# WORK ITEM:
Lines of the listing below that contain the string "overflow" are to be returned.

# EXTRACTED ENTRIES:
==========

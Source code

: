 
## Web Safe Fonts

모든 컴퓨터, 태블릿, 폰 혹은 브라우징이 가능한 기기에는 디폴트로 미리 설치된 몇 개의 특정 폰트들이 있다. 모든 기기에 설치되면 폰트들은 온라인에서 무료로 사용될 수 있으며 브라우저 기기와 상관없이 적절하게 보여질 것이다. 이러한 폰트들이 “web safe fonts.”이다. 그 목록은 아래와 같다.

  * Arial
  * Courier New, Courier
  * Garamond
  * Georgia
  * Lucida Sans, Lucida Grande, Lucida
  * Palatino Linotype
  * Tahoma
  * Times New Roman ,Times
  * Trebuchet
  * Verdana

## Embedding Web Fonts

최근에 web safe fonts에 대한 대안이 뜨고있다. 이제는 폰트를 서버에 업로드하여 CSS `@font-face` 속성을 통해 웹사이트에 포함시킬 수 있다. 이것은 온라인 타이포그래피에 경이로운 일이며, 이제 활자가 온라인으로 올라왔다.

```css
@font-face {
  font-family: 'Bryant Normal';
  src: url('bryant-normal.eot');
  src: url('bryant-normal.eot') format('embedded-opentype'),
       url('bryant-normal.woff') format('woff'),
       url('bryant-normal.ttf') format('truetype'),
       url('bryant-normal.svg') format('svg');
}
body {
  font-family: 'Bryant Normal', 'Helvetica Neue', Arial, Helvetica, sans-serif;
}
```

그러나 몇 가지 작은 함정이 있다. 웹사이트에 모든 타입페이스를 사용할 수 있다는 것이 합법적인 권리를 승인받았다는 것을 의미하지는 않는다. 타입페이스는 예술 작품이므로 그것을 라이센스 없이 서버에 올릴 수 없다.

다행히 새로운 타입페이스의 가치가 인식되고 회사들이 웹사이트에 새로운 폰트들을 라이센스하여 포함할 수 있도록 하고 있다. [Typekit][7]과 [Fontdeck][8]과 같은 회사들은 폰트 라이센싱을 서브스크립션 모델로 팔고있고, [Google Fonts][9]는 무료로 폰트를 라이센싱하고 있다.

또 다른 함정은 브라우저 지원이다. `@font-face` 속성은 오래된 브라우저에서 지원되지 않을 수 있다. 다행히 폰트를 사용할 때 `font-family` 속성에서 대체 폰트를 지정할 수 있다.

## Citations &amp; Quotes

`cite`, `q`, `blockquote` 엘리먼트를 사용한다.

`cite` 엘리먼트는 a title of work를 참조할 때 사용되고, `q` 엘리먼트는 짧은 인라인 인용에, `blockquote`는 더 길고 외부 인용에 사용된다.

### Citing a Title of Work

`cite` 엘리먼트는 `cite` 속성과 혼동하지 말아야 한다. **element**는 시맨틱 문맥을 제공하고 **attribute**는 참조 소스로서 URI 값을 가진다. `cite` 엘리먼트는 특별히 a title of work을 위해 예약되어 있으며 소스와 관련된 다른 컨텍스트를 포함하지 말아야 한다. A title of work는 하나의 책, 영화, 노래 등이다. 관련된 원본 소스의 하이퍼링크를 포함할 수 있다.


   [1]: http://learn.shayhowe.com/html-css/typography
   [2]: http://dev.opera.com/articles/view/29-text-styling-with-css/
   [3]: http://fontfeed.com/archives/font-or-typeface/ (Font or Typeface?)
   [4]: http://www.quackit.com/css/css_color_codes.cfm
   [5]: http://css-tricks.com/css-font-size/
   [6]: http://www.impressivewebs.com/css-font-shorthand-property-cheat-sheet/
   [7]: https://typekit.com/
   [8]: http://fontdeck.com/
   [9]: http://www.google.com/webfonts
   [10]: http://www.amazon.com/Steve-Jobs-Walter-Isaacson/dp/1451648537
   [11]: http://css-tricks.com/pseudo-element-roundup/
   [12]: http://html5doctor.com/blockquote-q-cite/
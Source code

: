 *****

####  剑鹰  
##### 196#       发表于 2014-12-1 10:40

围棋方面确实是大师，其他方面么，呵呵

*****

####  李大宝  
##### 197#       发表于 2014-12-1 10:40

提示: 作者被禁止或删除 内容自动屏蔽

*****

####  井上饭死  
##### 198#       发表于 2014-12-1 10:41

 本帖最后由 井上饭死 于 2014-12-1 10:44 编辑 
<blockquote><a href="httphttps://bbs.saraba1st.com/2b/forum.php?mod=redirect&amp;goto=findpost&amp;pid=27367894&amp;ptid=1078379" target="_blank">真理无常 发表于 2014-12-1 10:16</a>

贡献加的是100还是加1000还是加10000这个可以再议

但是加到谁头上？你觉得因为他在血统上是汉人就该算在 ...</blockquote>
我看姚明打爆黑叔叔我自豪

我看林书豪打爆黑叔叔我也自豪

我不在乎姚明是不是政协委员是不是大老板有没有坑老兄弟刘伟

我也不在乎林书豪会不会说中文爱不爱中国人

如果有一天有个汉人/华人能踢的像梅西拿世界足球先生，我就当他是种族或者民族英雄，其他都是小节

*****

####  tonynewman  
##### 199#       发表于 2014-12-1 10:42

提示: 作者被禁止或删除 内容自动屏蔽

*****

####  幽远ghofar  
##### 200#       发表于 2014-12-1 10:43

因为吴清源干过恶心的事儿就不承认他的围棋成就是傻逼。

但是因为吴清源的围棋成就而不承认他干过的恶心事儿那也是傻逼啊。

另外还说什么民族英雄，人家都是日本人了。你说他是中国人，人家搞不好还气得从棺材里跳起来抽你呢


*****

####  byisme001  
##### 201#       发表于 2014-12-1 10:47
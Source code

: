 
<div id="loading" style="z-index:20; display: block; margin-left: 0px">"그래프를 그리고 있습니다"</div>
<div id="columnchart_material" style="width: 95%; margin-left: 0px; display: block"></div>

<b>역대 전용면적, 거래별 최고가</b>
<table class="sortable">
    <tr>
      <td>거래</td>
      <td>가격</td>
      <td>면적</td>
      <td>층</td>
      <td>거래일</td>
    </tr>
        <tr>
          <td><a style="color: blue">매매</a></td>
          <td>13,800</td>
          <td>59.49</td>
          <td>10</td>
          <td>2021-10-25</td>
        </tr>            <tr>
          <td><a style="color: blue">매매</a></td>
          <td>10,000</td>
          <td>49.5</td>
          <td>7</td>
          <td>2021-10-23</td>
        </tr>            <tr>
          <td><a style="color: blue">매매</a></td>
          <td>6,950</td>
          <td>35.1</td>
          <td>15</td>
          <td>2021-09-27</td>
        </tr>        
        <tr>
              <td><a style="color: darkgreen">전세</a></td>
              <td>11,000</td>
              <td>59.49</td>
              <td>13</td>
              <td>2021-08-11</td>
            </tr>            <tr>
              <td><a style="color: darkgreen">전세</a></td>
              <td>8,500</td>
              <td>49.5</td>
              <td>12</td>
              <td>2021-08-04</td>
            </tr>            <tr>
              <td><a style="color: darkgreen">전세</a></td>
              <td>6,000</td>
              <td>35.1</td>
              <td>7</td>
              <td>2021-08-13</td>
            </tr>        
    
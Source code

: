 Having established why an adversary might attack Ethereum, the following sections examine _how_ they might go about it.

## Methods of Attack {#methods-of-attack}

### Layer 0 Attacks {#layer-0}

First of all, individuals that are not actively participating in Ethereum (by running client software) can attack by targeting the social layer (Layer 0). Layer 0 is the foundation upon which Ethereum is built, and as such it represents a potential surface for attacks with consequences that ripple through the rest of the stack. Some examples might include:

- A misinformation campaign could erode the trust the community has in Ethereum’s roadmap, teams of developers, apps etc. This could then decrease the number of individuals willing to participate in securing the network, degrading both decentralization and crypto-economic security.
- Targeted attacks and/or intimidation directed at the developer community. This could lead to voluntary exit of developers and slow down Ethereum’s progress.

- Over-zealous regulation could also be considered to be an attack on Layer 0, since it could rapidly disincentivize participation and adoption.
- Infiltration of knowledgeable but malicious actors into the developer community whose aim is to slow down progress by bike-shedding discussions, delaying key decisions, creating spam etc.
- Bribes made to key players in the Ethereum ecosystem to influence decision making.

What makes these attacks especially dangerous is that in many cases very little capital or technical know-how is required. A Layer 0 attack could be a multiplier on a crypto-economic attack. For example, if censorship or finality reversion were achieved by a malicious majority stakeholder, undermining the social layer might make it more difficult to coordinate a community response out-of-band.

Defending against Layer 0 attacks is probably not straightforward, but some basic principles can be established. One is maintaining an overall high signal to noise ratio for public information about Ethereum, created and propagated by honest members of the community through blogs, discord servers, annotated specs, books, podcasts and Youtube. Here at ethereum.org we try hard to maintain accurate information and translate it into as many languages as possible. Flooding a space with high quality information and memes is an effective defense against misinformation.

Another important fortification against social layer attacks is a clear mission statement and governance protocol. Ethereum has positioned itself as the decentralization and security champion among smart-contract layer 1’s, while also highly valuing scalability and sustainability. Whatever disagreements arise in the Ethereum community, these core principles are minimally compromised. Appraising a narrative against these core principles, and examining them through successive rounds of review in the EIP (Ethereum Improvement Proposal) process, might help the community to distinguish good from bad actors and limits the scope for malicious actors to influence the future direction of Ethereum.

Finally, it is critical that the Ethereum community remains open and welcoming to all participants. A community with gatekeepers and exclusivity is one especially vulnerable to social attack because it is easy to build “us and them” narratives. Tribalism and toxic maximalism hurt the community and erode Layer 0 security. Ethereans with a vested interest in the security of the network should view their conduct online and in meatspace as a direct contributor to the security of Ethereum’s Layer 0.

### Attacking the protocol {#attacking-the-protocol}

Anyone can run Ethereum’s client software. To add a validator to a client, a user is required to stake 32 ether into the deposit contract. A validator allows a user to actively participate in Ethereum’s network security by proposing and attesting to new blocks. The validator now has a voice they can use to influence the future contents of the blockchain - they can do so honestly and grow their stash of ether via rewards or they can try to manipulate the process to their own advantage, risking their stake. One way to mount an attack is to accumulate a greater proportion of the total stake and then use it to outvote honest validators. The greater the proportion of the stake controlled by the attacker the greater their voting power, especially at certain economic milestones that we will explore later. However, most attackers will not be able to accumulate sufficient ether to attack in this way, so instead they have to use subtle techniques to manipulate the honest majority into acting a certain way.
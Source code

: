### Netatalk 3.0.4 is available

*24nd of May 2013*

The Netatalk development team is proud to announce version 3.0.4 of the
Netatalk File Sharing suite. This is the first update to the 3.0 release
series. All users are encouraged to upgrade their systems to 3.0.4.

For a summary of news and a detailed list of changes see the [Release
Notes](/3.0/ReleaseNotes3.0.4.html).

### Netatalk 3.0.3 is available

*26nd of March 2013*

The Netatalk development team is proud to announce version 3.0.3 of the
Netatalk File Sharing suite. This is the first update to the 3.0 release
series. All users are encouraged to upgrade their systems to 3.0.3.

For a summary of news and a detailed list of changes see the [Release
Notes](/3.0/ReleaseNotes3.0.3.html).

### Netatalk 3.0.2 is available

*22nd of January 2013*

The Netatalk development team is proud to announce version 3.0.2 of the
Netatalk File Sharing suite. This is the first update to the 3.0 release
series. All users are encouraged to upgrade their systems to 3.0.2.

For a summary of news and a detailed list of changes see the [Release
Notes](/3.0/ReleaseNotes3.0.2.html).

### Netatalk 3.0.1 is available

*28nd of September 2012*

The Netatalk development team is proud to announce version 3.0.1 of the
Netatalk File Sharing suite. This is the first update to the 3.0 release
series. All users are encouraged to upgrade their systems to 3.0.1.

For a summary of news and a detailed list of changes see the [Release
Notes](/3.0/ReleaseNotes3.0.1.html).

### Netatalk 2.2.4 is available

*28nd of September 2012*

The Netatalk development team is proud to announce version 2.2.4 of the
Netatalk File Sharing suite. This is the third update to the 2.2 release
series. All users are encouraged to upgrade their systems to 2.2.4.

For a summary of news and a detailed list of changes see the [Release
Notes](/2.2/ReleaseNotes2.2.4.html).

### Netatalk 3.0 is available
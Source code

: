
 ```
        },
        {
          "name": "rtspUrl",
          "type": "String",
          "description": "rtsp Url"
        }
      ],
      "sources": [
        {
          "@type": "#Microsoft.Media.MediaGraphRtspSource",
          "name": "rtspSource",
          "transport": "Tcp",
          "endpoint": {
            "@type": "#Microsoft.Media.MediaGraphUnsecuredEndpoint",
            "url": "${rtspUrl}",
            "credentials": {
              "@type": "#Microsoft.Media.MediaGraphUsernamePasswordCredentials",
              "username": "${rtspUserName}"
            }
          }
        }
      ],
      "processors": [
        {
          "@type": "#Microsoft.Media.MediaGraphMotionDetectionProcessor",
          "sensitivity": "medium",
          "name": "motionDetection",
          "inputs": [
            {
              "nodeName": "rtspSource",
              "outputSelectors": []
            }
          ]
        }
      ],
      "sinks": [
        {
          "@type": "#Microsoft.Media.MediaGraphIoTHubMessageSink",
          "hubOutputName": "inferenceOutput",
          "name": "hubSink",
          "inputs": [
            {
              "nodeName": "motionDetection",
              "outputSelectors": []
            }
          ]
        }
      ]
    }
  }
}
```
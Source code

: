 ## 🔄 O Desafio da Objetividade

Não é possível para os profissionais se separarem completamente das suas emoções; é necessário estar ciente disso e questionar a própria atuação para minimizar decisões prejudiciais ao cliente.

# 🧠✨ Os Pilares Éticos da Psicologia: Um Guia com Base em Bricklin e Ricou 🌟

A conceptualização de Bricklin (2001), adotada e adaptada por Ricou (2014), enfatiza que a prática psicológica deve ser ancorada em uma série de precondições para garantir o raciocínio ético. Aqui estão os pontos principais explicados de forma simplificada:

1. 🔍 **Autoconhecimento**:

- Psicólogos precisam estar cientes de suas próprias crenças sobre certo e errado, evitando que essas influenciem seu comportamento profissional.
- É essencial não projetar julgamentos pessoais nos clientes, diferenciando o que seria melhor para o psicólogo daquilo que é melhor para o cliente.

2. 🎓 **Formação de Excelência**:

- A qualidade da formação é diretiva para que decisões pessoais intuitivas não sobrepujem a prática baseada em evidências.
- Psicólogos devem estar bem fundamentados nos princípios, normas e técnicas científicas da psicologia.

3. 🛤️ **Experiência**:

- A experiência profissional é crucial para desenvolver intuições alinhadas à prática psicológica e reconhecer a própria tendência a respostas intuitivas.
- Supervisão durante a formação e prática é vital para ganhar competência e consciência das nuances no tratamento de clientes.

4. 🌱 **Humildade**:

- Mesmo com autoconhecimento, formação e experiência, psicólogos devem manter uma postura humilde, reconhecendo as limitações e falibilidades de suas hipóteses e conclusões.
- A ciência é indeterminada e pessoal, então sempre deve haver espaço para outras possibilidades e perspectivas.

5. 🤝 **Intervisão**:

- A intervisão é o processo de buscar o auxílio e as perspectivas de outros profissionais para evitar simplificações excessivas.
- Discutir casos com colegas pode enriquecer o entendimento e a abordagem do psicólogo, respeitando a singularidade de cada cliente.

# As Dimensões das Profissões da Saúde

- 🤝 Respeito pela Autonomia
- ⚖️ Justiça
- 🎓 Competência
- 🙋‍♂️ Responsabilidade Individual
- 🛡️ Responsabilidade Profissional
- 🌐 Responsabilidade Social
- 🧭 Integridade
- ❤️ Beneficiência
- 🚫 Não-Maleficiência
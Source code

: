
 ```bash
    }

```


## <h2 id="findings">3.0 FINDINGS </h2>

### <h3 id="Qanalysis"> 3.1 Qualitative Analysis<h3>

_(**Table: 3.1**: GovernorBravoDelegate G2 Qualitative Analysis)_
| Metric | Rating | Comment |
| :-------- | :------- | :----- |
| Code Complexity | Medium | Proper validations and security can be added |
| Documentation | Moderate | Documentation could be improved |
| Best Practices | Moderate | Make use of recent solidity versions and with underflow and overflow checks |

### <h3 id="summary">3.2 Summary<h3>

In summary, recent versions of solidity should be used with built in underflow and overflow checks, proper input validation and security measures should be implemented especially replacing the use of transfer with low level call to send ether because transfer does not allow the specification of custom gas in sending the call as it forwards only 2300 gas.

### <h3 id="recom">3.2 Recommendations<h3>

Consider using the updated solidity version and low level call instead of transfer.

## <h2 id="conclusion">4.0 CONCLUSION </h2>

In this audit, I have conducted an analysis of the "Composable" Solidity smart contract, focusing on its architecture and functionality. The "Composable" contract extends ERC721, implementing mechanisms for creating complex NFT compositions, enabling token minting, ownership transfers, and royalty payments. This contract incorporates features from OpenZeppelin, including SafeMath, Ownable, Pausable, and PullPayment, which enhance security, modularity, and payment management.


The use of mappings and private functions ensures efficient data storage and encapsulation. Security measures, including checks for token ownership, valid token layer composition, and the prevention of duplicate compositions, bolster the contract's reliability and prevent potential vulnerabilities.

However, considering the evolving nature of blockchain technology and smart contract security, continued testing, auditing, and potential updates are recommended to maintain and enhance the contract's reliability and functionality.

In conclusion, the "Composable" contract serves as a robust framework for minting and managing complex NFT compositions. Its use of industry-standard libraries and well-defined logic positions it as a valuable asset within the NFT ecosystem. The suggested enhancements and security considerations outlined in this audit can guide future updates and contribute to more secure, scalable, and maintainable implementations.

==========

# RESPONSE AREA:
| Best Practices | Moderate | Make use of recent solidity versions and with underflow and overflow checks |
In summary, recent versions of solidity should be used with built in underflow and overflow checks, proper input validation and security measures should be implemented especially replacing the use of transfer with low level call to send ether because transfer does not allow the specification of custom gas in sending the call as it forwards only 2300 gas.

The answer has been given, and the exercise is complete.